Information given:
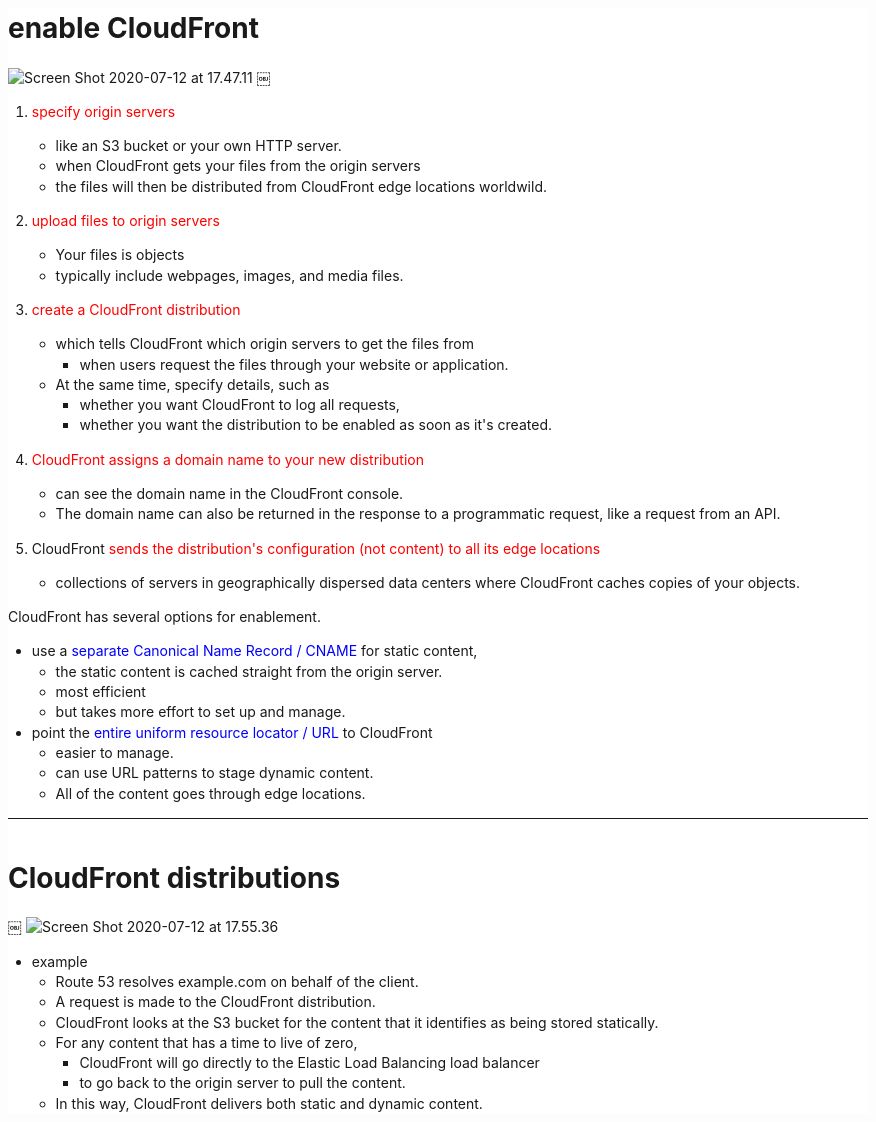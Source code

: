 # enable CloudFront

![Screen Shot 2020-07-12 at 17.47.11](https://i.imgur.com/GBDeyRd.png)
￼
1. <font color=red> specify origin servers </font>
   - like an S3 bucket or your own HTTP server.
   - when CloudFront gets your files from the origin servers
   - the files will then be distributed from CloudFront edge locations worldwild.

2. <font color=red> upload files to origin servers </font>
   - Your files is objects
   - typically include webpages, images, and media files.

3. <font color=red> create a CloudFront distribution </font>
   - which tells CloudFront which origin servers to get the files from
     - when users request the files through your website or application.
   - At the same time, specify details, such as
     - whether you want CloudFront to log all requests,
     - whether you want the distribution to be enabled as soon as it's created.

4. <font color=red> CloudFront assigns a domain name to your new distribution </font>
   - can see the domain name in the CloudFront console.
   - The domain name can also be returned in the response to a programmatic request, like a request from an API.

5. CloudFront <font color=red> sends the distribution's configuration (not content) to all its edge locations </font>
   - collections of servers in geographically dispersed data centers where CloudFront caches copies of your objects.


CloudFront has several options for enablement.
- use a <font color=blue> separate Canonical Name Record / CNAME </font> for static content,
  - the static content is cached straight from the origin server.
  - most efficient
  - but takes more effort to set up and manage.
- point the <font color=blue> entire uniform resource locator / URL </font> to CloudFront
  - easier to manage.
  - can use URL patterns to stage dynamic content.
  - All of the content goes through edge locations.

---


# CloudFront distributions
￼
![Screen Shot 2020-07-12 at 17.55.36](https://i.imgur.com/HoysfPS.png)

- example
  - Route 53 resolves example.com on behalf of the client.
  - A request is made to the CloudFront distribution.
  - CloudFront looks at the S3 bucket for the content that it identifies as being stored statically.
  - For any content that has a time to live of zero,
    - CloudFront will go directly to the Elastic Load Balancing load balancer
    - to go back to the origin server to pull the content.
  - In this way, CloudFront delivers both static and dynamic content.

Goal of the exercise: Bring together all lines from the listing that contain the word "specify".

Written response:
1. <font color=red> specify origin servers </font>
   - At the same time, specify details, such as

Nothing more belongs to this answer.